Il n’est donc nullement justifié dans le cas présent d’un motif grave et légitime justifiant le refus de renouvellement du bail commercial en cause.
Il convient par suite, de confirmer le jugement querellé en ce qu’il a confirmé le jugement rendu par le tribunal de grande instance d’ AIX EN PROVENCE en date du 14 avril 2014 , en ce qu’il a été déclaré le refus de renouvellement du bail pour cause grave et légitime, injustifié, et en conséquence annulé le congé sans indemnité d’éviction signifié par acte d’huissier du 28 septembre 2012 à la SARL BOUCHERIE DU CENTRE par Monsieur Y Z.
- SUR L’APPLICATION DES DISPOSITIONS DE L’ARTICLE 700 DU CODE DE PROCÉDURE CIVILE :
Il apparaît inéquitable de laisser à la charge de la SARL BOUCHERIE DU CENTRE les frais irrépétibles exposés par elle et non compris dans les dépens.
Il convient dès lors de condamner M. A B es qualité d’héritier de M. Y Z la somme de 2.000 euros sur le fondement de l’article 700 du code de procédure civile.
En revanche il n’apparaît pas inéquitable de laisser à la charge de M. A B les frais irrépétibles exposés par lui et non compris dans les dépens.

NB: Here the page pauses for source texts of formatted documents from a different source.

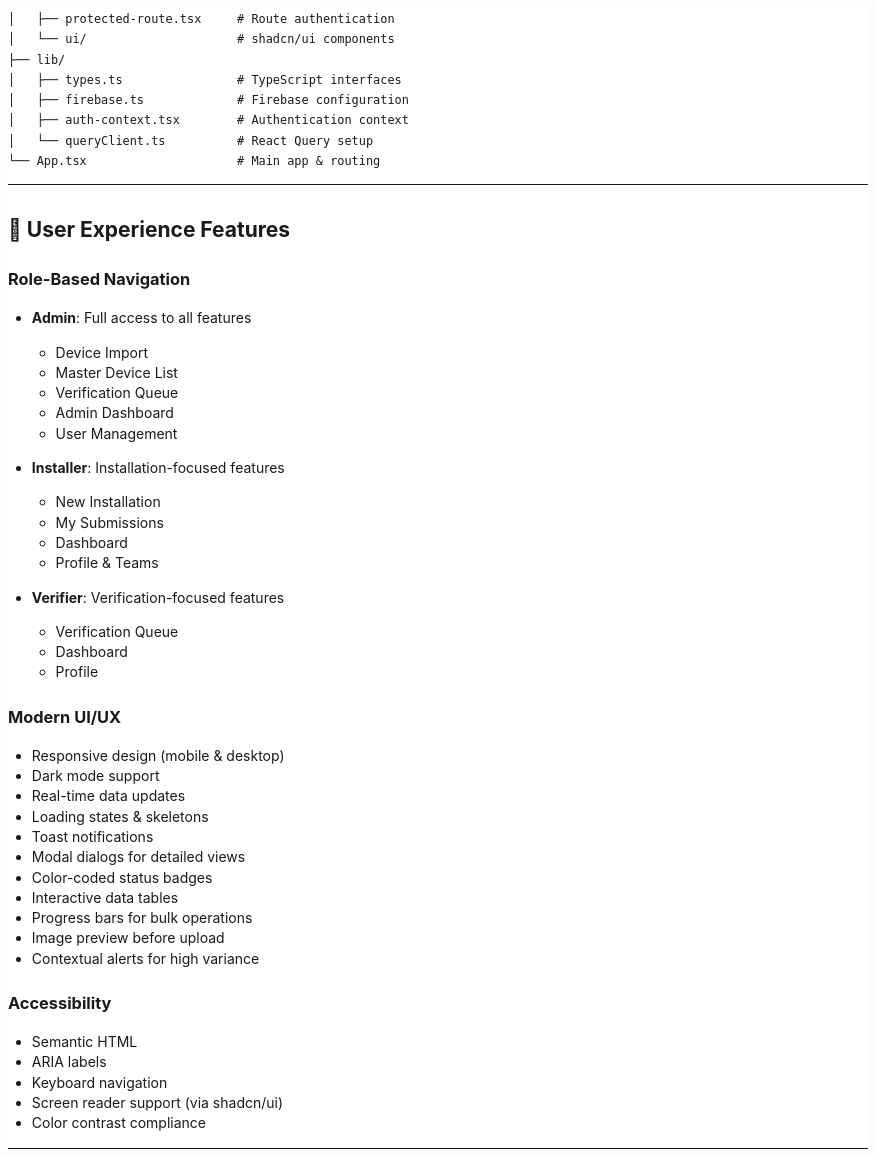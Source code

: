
 ```
│   ├── protected-route.tsx     # Route authentication
│   └── ui/                     # shadcn/ui components
├── lib/
│   ├── types.ts                # TypeScript interfaces
│   ├── firebase.ts             # Firebase configuration
│   ├── auth-context.tsx        # Authentication context
│   └── queryClient.ts          # React Query setup
└── App.tsx                     # Main app & routing
```

---

## 🎨 User Experience Features

### Role-Based Navigation
- **Admin**: Full access to all features
  - Device Import
  - Master Device List
  - Verification Queue
  - Admin Dashboard
  - User Management

- **Installer**: Installation-focused features
  - New Installation
  - My Submissions
  - Dashboard
  - Profile & Teams

- **Verifier**: Verification-focused features
  - Verification Queue
  - Dashboard
  - Profile

### Modern UI/UX
- Responsive design (mobile & desktop)
- Dark mode support
- Real-time data updates
- Loading states & skeletons
- Toast notifications
- Modal dialogs for detailed views
- Color-coded status badges
- Interactive data tables
- Progress bars for bulk operations
- Image preview before upload
- Contextual alerts for high variance

### Accessibility
- Semantic HTML
- ARIA labels
- Keyboard navigation
- Screen reader support (via shadcn/ui)
- Color contrast compliance

---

Il convient dès lors de le débouter de la demande au titre des frais irrépétibles.
- SUR LES DÉPENS :
Il y a lieu de condamner M. A B qui succombe aux entiers dépens d’appel.
PAR CES MOTIFS,
Statuant par arrêt contradictoire, rendu en dernier ressort, par mise à disposition au greffe, et après en avoir délibéré,
- FAIT DROIT à la demande d’intervention volontaire de M. A B, agissant en qualité d’héritier du défunt, M. Y Z,
- CONFIRME le jugement querellé en toutes ses dispositions,
- CONDAMNE M. A B O volontaire es qualité d’héritier de M. Y Z la somme de 2.000 euros sur le fondement de l’article 700 du code de procédure civile,
- LE DÉBOUTE de sa demande au titre des frais irrépétibles,
- LE CONDAMNE aux entiers dépens d’appel.